EC generalizes a low-dimensional representation across hexagonal graphs of different stimuli and sizes
Having established that the subspace generalization method can detect meaningful correlations between fMRI voxels, we next aimed to test whether EC will represent the statistical structure of abstract graphs with generalisable low-dimensional representations. We first tested this for discretized 2D (hexagonal) graphs, using the community structure graphs as controls: We tested whether the EC subspaces from hexagonal graphs blocks were better aligned with the eigenvectors of other hexagonal blocks, than with the eigenvectors from community graphs blocks, i.e. ([HlHl + HlHs + HsHl + HsHs] - [HlCl + HlCs + HsCl + HsCs], Figure 5b). This contrast was significant in the right EC (peak MNI [28, −10, −40], t(27)_peak = 4.2, P_tfce <0.01 based on a FWE-corrected nonparametric permutation test, corrected in a bilateral EC mask (Figure 5b) (Julich atlas, Eickoff 2007).
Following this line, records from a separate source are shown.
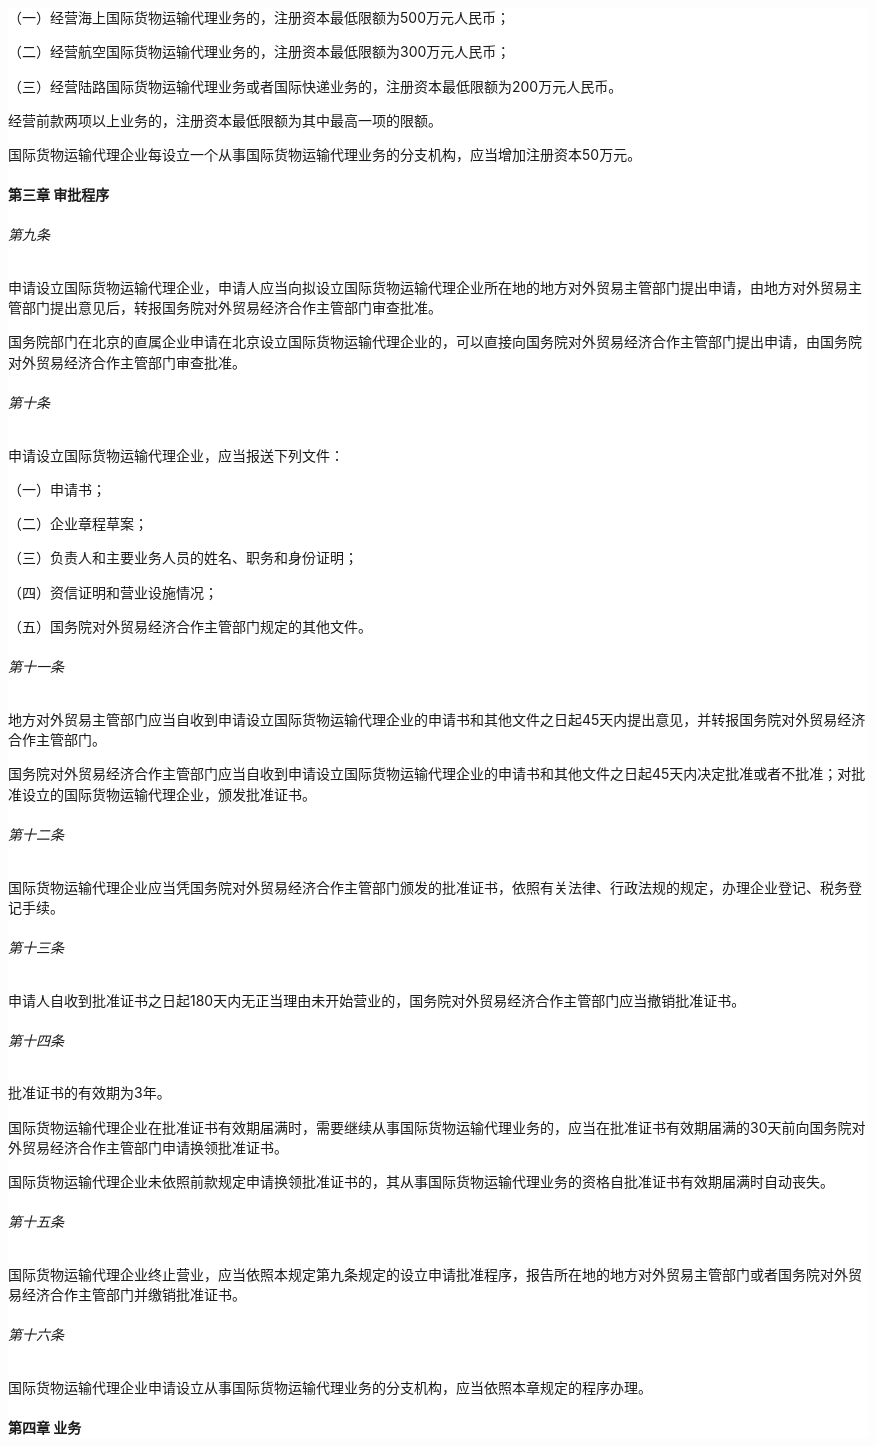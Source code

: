 （一）经营海上国际货物运输代理业务的，注册资本最低限额为500万元人民币；

（二）经营航空国际货物运输代理业务的，注册资本最低限额为300万元人民币；

（三）经营陆路国际货物运输代理业务或者国际快递业务的，注册资本最低限额为200万元人民币。

经营前款两项以上业务的，注册资本最低限额为其中最高一项的限额。

国际货物运输代理企业每设立一个从事国际货物运输代理业务的分支机构，应当增加注册资本50万元。

#### 第三章 审批程序

###### 第九条

申请设立国际货物运输代理企业，申请人应当向拟设立国际货物运输代理企业所在地的地方对外贸易主管部门提出申请，由地方对外贸易主管部门提出意见后，转报国务院对外贸易经济合作主管部门审查批准。

国务院部门在北京的直属企业申请在北京设立国际货物运输代理企业的，可以直接向国务院对外贸易经济合作主管部门提出申请，由国务院对外贸易经济合作主管部门审查批准。

###### 第十条

申请设立国际货物运输代理企业，应当报送下列文件：

（一）申请书；

（二）企业章程草案；

（三）负责人和主要业务人员的姓名、职务和身份证明；

（四）资信证明和营业设施情况；

（五）国务院对外贸易经济合作主管部门规定的其他文件。

###### 第十一条

地方对外贸易主管部门应当自收到申请设立国际货物运输代理企业的申请书和其他文件之日起45天内提出意见，并转报国务院对外贸易经济合作主管部门。

国务院对外贸易经济合作主管部门应当自收到申请设立国际货物运输代理企业的申请书和其他文件之日起45天内决定批准或者不批准；对批准设立的国际货物运输代理企业，颁发批准证书。

###### 第十二条

国际货物运输代理企业应当凭国务院对外贸易经济合作主管部门颁发的批准证书，依照有关法律、行政法规的规定，办理企业登记、税务登记手续。

###### 第十三条

申请人自收到批准证书之日起180天内无正当理由未开始营业的，国务院对外贸易经济合作主管部门应当撤销批准证书。

###### 第十四条

批准证书的有效期为3年。

国际货物运输代理企业在批准证书有效期届满时，需要继续从事国际货物运输代理业务的，应当在批准证书有效期届满的30天前向国务院对外贸易经济合作主管部门申请换领批准证书。

国际货物运输代理企业未依照前款规定申请换领批准证书的，其从事国际货物运输代理业务的资格自批准证书有效期届满时自动丧失。

###### 第十五条

国际货物运输代理企业终止营业，应当依照本规定第九条规定的设立申请批准程序，报告所在地的地方对外贸易主管部门或者国务院对外贸易经济合作主管部门并缴销批准证书。

###### 第十六条

国际货物运输代理企业申请设立从事国际货物运输代理业务的分支机构，应当依照本章规定的程序办理。

#### 第四章 业务
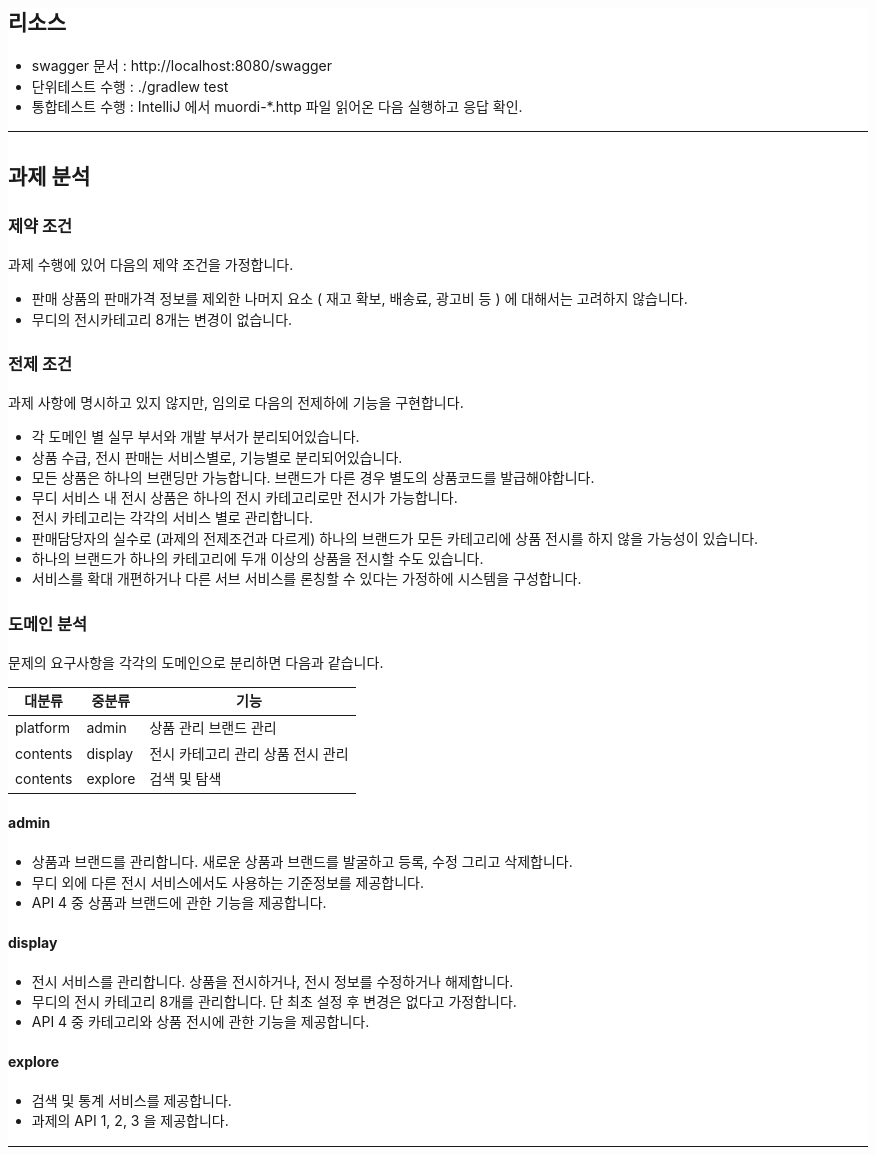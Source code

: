 ## 리소스
- swagger 문서 : http://localhost:8080/swagger
- 단위테스트 수행 : ./gradlew test
- 통합테스트 수행 : IntelliJ 에서 muordi-*.http 파일 읽어온 다음 실행하고 응답 확인.

---

## 과제 분석
### 제약 조건
과제 수행에 있어 다음의 제약 조건을 가정합니다. 
- 판매 상품의 판매가격 정보를 제외한 나머지 요소 ( 재고 확보, 배송료, 광고비 등 ) 에 대해서는 고려하지 않습니다.
- 무디의 전시카테고리 8개는 변경이 없습니다.

### 전제 조건
과제 사항에 명시하고 있지 않지만, 임의로 다음의 전제하에 기능을 구현합니다.
- 각 도메인 별 실무 부서와 개발 부서가 분리되어있습니다.
- 상품 수급, 전시 판매는 서비스별로, 기능별로 분리되어있습니다.
- 모든 상품은 하나의 브랜딩만 가능합니다. 브랜드가 다른 경우 별도의 상품코드를 발급해야합니다.
- 무디 서비스 내 전시 상품은 하나의 전시 카테고리로만 전시가 가능합니다.
- 전시 카테고리는 각각의 서비스 별로 관리합니다. 
- 판매담당자의 실수로 (과제의 전제조건과 다르게) 하나의 브랜드가 모든 카테고리에 상품 전시를 하지 않을 가능성이 있습니다.
- 하나의 브랜드가 하나의 카테고리에 두개 이상의 상품을 전시할 수도 있습니다.
- 서비스를 확대 개편하거나 다른 서브 서비스를 론칭할 수 있다는 가정하에 시스템을 구성합니다.

### 도메인 분석
문제의 요구사항을 각각의 도메인으로 분리하면 다음과 같습니다.

| 대분류      | 중분류     | 기능                  |
|----------|---------|---------------------|
| platform | admin   | 상품 관리 브랜드 관리        |
| contents | display | 전시 카테고리 관리 상품 전시 관리 |
| contents | explore | 검색 및 탐색             |


#### admin
- 상품과 브랜드를 관리합니다. 새로운 상품과 브랜드를 발굴하고 등록, 수정 그리고 삭제합니다.
- 무디 외에 다른 전시 서비스에서도 사용하는 기준정보를 제공합니다. 
- API 4 중 상품과 브랜드에 관한 기능을 제공합니다. 
 
#### display
- 전시 서비스를 관리합니다. 상품을 전시하거나, 전시 정보를 수정하거나 해제합니다.
- 무디의 전시 카테고리 8개를 관리합니다. 단 최초 설정 후 변경은 없다고 가정합니다.
- API 4 중 카테고리와 상품 전시에 관한 기능을 제공합니다.

#### explore
- 검색 및 통계 서비스를 제공합니다.
- 과제의 API 1, 2, 3 을 제공합니다.

---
We obtained a null result for the equivalent analysis for community structure graphs ([ClCl + ClCs + CsCl + CsCs] - [ClHl + ClHs + CsHl + CsHs]). This was particularly due to low subspace generalization across different runs of the same community structure graphs (bottom two diagonal elements in Figure 5b right, compare to our original hypothesis subspace generalization matrix in Figure 4d). See the Discussion for possible interpretations of this null result.
To ensure the robustness of the hexagonal graphs result we next tested the same effect in an orthogonal ROI from our previous study. In (Baram et al. 2021) we have shown that EC generalises over different reinforcement learning tasks with the exact same structure. We therefore tested the same effect in that ROI (all voxels in the green cluster in Figure 3d in Baram 2021 et al., peak MNI: [25, −5, −28]), and indeed the [HlHl + HlHs + HsHl + HsHs] - [HlCl + HlCs + HsCl + HsCs] contrast was significant (one sided t-test, t(27) =3.6, p<0.001, Figure 5c).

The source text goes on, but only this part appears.